SUPPLIED DATA Block Start
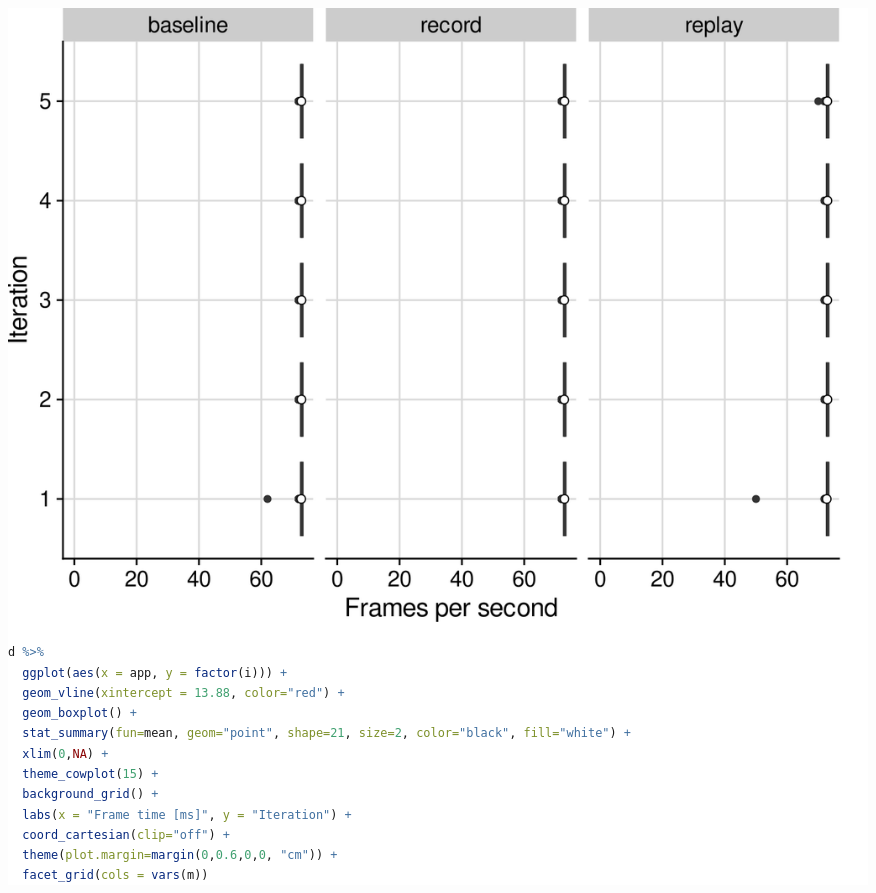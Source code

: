 ![](Results_files/figure-gfm/unnamed-chunk-2-2.svg)

``` r
d %>%
  ggplot(aes(x = app, y = factor(i))) +
  geom_vline(xintercept = 13.88, color="red") + 
  geom_boxplot() +
  stat_summary(fun=mean, geom="point", shape=21, size=2, color="black", fill="white") +
  xlim(0,NA) +
  theme_cowplot(15) +
  background_grid() +
  labs(x = "Frame time [ms]", y = "Iteration") +
  coord_cartesian(clip="off") +
  theme(plot.margin=margin(0,0.6,0,0, "cm")) +
  facet_grid(cols = vars(m))
```
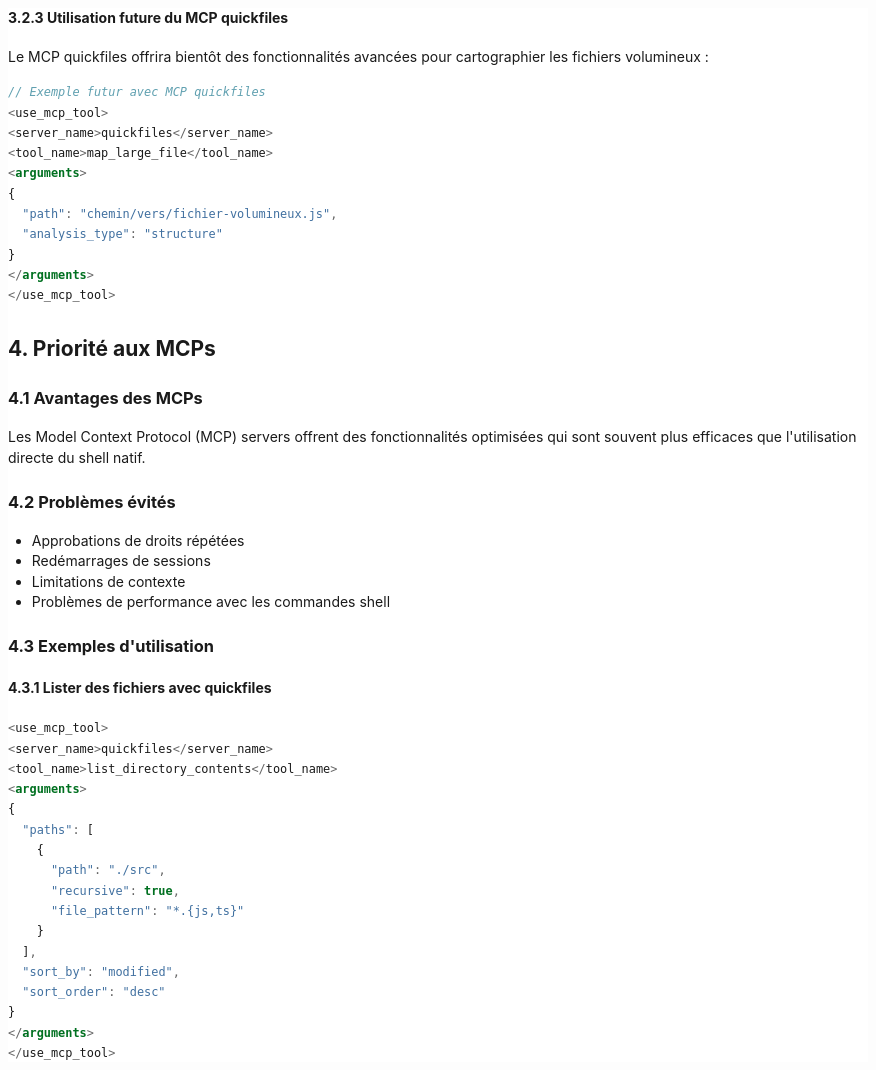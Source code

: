 #### 3.2.3 Utilisation future du MCP quickfiles

Le MCP quickfiles offrira bientôt des fonctionnalités avancées pour cartographier les fichiers volumineux :

```javascript
// Exemple futur avec MCP quickfiles
<use_mcp_tool>
<server_name>quickfiles</server_name>
<tool_name>map_large_file</tool_name>
<arguments>
{
  "path": "chemin/vers/fichier-volumineux.js",
  "analysis_type": "structure"
}
</arguments>
</use_mcp_tool>
```

## 4. Priorité aux MCPs

### 4.1 Avantages des MCPs

Les Model Context Protocol (MCP) servers offrent des fonctionnalités optimisées qui sont souvent plus efficaces que l'utilisation directe du shell natif.

### 4.2 Problèmes évités

- Approbations de droits répétées
- Redémarrages de sessions
- Limitations de contexte
- Problèmes de performance avec les commandes shell

### 4.3 Exemples d'utilisation

#### 4.3.1 Lister des fichiers avec quickfiles

```javascript
<use_mcp_tool>
<server_name>quickfiles</server_name>
<tool_name>list_directory_contents</tool_name>
<arguments>
{
  "paths": [
    {
      "path": "./src",
      "recursive": true,
      "file_pattern": "*.{js,ts}"
    }
  ],
  "sort_by": "modified",
  "sort_order": "desc"
}
</arguments>
</use_mcp_tool>
```
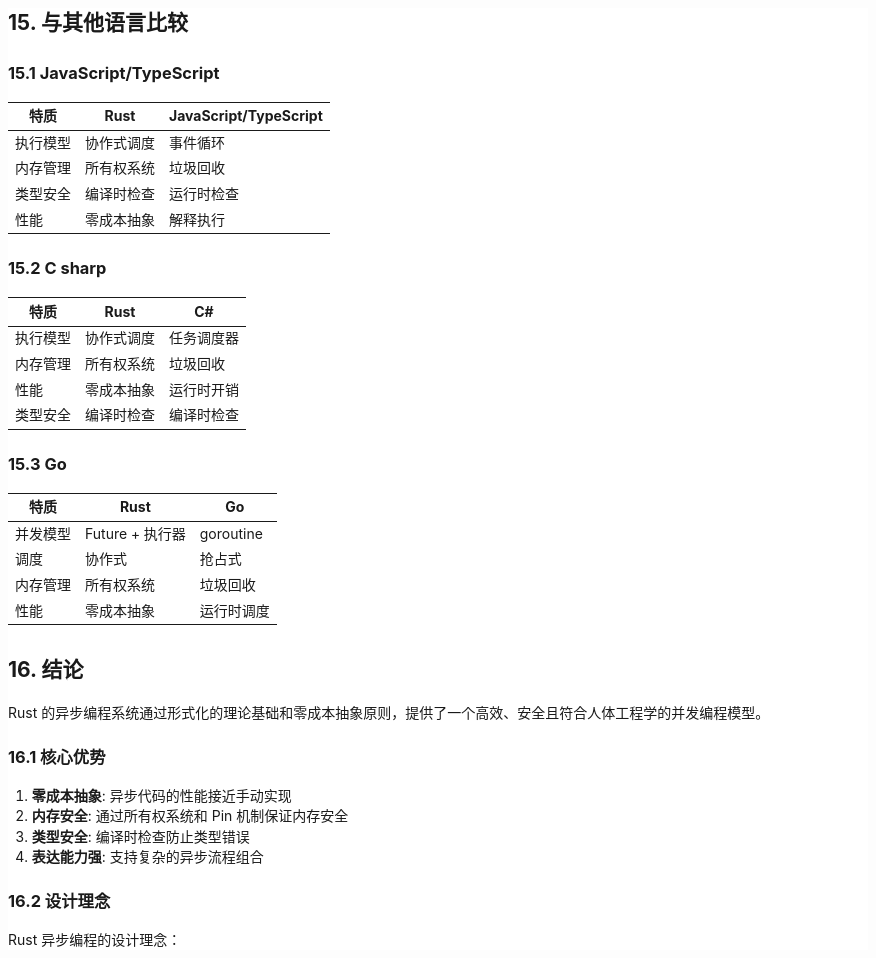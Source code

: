 ## 15. 与其他语言比较

### 15.1 JavaScript/TypeScript

| 特质 | Rust | JavaScript/TypeScript |
|------|------|----------------------|
| 执行模型 | 协作式调度 | 事件循环 |
| 内存管理 | 所有权系统 | 垃圾回收 |
| 类型安全 | 编译时检查 | 运行时检查 |
| 性能 | 零成本抽象 | 解释执行 |

### 15.2 C sharp

| 特质 | Rust | C# |
|------|------|----|
| 执行模型 | 协作式调度 | 任务调度器 |
| 内存管理 | 所有权系统 | 垃圾回收 |
| 性能 | 零成本抽象 | 运行时开销 |
| 类型安全 | 编译时检查 | 编译时检查 |

### 15.3 Go

| 特质 | Rust | Go |
|------|------|----|
| 并发模型 | Future + 执行器 | goroutine |
| 调度 | 协作式 | 抢占式 |
| 内存管理 | 所有权系统 | 垃圾回收 |
| 性能 | 零成本抽象 | 运行时调度 |

## 16. 结论

Rust 的异步编程系统通过形式化的理论基础和零成本抽象原则，提供了一个高效、安全且符合人体工程学的并发编程模型。

### 16.1 核心优势

1. **零成本抽象**: 异步代码的性能接近手动实现
2. **内存安全**: 通过所有权系统和 Pin 机制保证内存安全
3. **类型安全**: 编译时检查防止类型错误
4. **表达能力强**: 支持复杂的异步流程组合

### 16.2 设计理念

Rust 异步编程的设计理念：
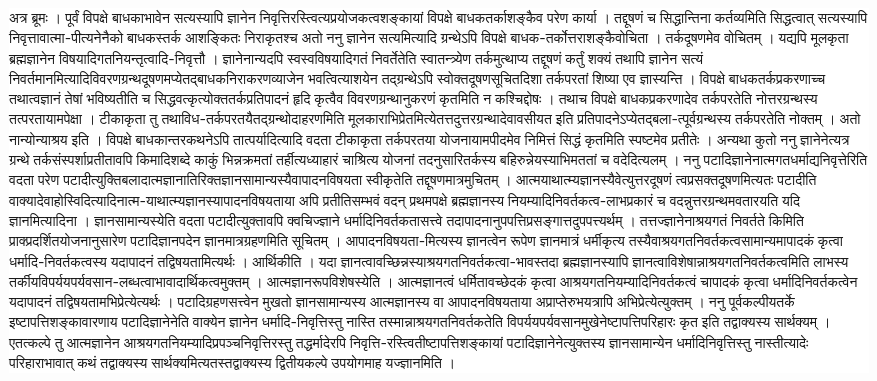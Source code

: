 अत्र ब्रूमः । पूर्वं विपक्षे बाधकाभावेन सत्यस्यापि ज्ञानेन निवृत्तिरस्त्वित्यप्रयोजकत्वशङ्कायां विपक्षे बाधकतर्काशङ्कैव परेण कार्या । तद्दूषणं च सिद्धान्तिना कर्तव्यमिति सिद्धत्वात् सत्यस्यापि निवृत्तावात्मा-पीत्यनेनैको बाधकस्तर्क आशङ्कितः निराकृतश्च अतो ननु ज्ञानेन सत्यमित्यादि ग्रन्थेऽपि विपक्षे बाधक-तर्कोत्तराशङ्कैवोचिता । तर्कदूषणमेव वोचितम् । यद्यपि मूलकृता ब्रह्मज्ञानेन विषयादिगतनियन्तृत्वादि-निवृत्तौ । ज्ञानेनान्यदपि स्वस्वविषयादिगतं निवर्तेतेति स्वातन्त्र्येण तर्कमुत्थाप्य तद्दूषणं कर्तुं शक्यं तथापि ज्ञानेन सत्यं निवर्तमानमित्यादिविवरणग्रन्थदूषणमप्येतद्बाधकनिराकरणव्याजेन भवत्वित्याशयेन तद्ग्रन्थेऽपि स्वोक्तदूषणसूचितदिशा तर्कपरतां शिष्या एव ज्ञास्यन्ति । विपक्षे बाधकतर्कप्रकरणाच्च तथात्वज्ञानं तेषां भविष्यतीति च सिद्धवत्कृत्योक्ततर्कप्रतिपादनं हृदि कृत्वैव विवरणग्रन्थानुकरणं कृतमिति न कश्चिद्दोषः । तथाच विपक्षे बाधकप्रकरणादेव तर्कपरतेति नोत्तरग्रन्थस्य तत्परतायामपेक्षा । टीकाकृता तु तथाविध-तर्कपरतयैतद्ग्रन्थोदाहरणमिति मूलकाराभिप्रेतमित्येतत्तदुत्तरग्रन्थादेवावसीयत इति प्रतिपादनेऽप्येतद्बला-त्पूर्वग्रन्थस्य तर्कपरतेति नोक्तम् । अतो नान्योन्याश्रय इति । विपक्षे बाधकान्तरकथनेऽपि तात्पर्यादित्यादि वदता टीकाकृता तर्कपरतया योजनायामपीदमेव निमित्तं सिद्धं कृतमिति स्पष्टमेव प्रतीतेः । अन्यथा कुतो ननु ज्ञानेनेत्यत्र ग्रन्थे तर्कसंस्पर्शाप्रतीतावपि किमादिशब्दे काकुं भिन्नक्रमतां तर्हीत्यध्याहारं चाश्रित्य योजनां तदनुसारितर्कस्य बहिरुन्नेयस्याभिमततां च वदेदित्यलम् । ननु पटादिज्ञानेनात्मगतधर्माद्यनिवृत्तेरिति वदता परेण पटादीत्युक्तिबलादात्मज्ञानातिरिक्तज्ञानसामान्यस्यैवापादनविषयता स्वीकृतेति तद्दूषणमात्रमुचितम् । आत्मयाथात्म्यज्ञानस्यैवेत्युत्तरदूषणं त्वप्रसक्तदूषणमित्यतः पटादीति वाक्यादेवाहोस्विदित्यादिनात्म-याथात्म्यज्ञानस्यापादनविषयताया अपि प्रतीतिसम्भवं वदन् प्रथमपक्षे ब्रह्मज्ञानस्य नियम्यादिनिवर्तकत्व-लाभप्रकारं च वदन्नुत्तरग्रन्थमवतारयति यदि ज्ञानमित्यादिना । ज्ञानसामान्यस्येति वदता पटादीत्युक्तावपि क्वचिज्ज्ञाने धर्मादिनिवर्तकतासत्त्वे तदापादनानुपपत्तिप्रसङ्गात्तदुपपत्त्यर्थम् । तत्तज्ज्ञानेनाश्रयगतं निवर्तते किमिति प्राक्प्रदर्शितयोजनानुसारेण पटादिज्ञानपदेन ज्ञानमात्रग्रहणमिति सूचितम् । आपादनविषयता-मित्यस्य ज्ञानत्वेन रूपेण ज्ञानमात्रं धर्मीकृत्य तस्यैवाश्रयगतनिवर्तकत्वसामान्यमापादकं कृत्वा धर्मादि-निवर्तकत्वस्य यदापादनं तद्विषयतामित्यर्थः । आर्थिकीति । यदा ज्ञानत्वावच्छिन्नस्याश्रयगतनिवर्तकत्वा-भावस्तदा ब्रह्मज्ञानस्यापि ज्ञानत्वाविशेषान्नाश्रयगतनिवर्तकत्वमिति लाभस्य तर्कीयविपर्ययपर्यवसान-लब्धत्वाभावादार्थिकत्वमुक्तम् । आत्मज्ञानरूपविशेषस्येति । आत्मज्ञानत्वं धर्मितावच्छेदकं कृत्वा आश्रयगतनियम्यादिनिवर्तकत्वं चापादकं कृत्वा धर्मादिनिवर्तकत्वेन यदापादनं तद्विषयतामभिप्रेत्येत्यर्थः । पटादिग्रहणसत्त्वेन मुखतो ज्ञानसामान्यस्य आत्मज्ञानस्य वा आपादनविषयताया अप्राप्तेरुभयत्रापि अभिप्रेत्येत्युक्तम् । ननु पूर्वकल्पीयतर्के इष्टापत्तिशङ्कावारणाय पटादिज्ञानेनेति वाक्येन ज्ञानेन धर्मादि-निवृत्तिस्तु नास्ति तस्मान्नाश्रयगतनिवर्तकतेति विपर्ययपर्यवसानमुखेनेष्टापत्तिपरिहारः कृत इति तद्वाक्यस्य सार्थक्यम् । एतत्कल्पे तु आत्मज्ञानेन आश्रयगतनियम्यादिप्रपञ्चनिवृत्तिरस्तु तद्धर्मादेरपि निवृत्ति-रस्त्वितीष्टापत्तिशङ्कायां पटादिज्ञानेनेत्युक्तस्य ज्ञानसामान्येन धर्मादिनिवृत्तिस्तु नास्तीत्यादेः परिहाराभावात् कथं तद्वाक्यस्य सार्थक्यमित्यतस्तद्वाक्यस्य द्वितीयकल्पे उपयोगमाह यज्ज्ञानमिति ।

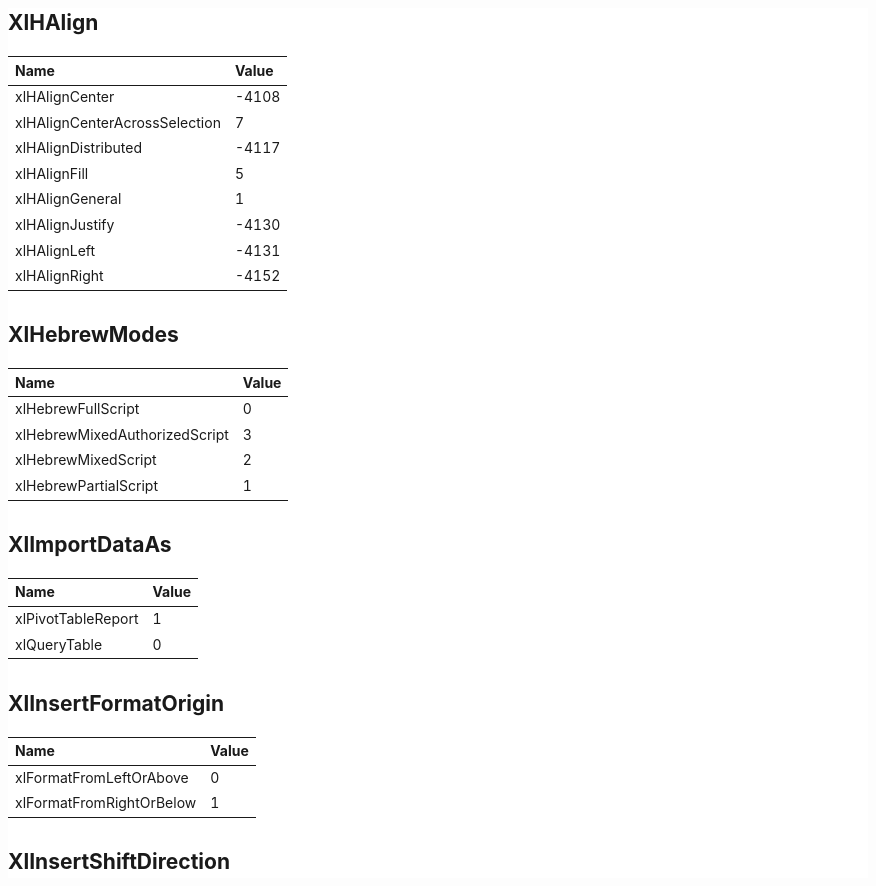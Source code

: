 ## XlHAlign


|Name|Value|
|:-----|:-----|
|xlHAlignCenter |-4108|
|xlHAlignCenterAcrossSelection |7|
|xlHAlignDistributed |-4117|
|xlHAlignFill |5|
|xlHAlignGeneral |1|
|xlHAlignJustify |-4130|
|xlHAlignLeft |-4131|
|xlHAlignRight |-4152|

## XlHebrewModes


|Name|Value|
|:-----|:-----|
|xlHebrewFullScript |0|
|xlHebrewMixedAuthorizedScript |3|
|xlHebrewMixedScript |2|
|xlHebrewPartialScript |1|

## XlImportDataAs


|Name|Value|
|:-----|:-----|
|xlPivotTableReport |1|
|xlQueryTable |0|

## XlInsertFormatOrigin


|Name|Value|
|:-----|:-----|
|xlFormatFromLeftOrAbove |0|
|xlFormatFromRightOrBelow |1|

## XlInsertShiftDirection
SUPPLIED DATA Block End
■ PROBLEM TO SOLVE
Each line above that has the word "color" must be copied.

■ REPLY TO THE EXERCISE
  geom_vline(xintercept = 13.88, color="red") + 
  stat_summary(fun=mean, geom="point", shape=21, size=2, color="black", fill="white") +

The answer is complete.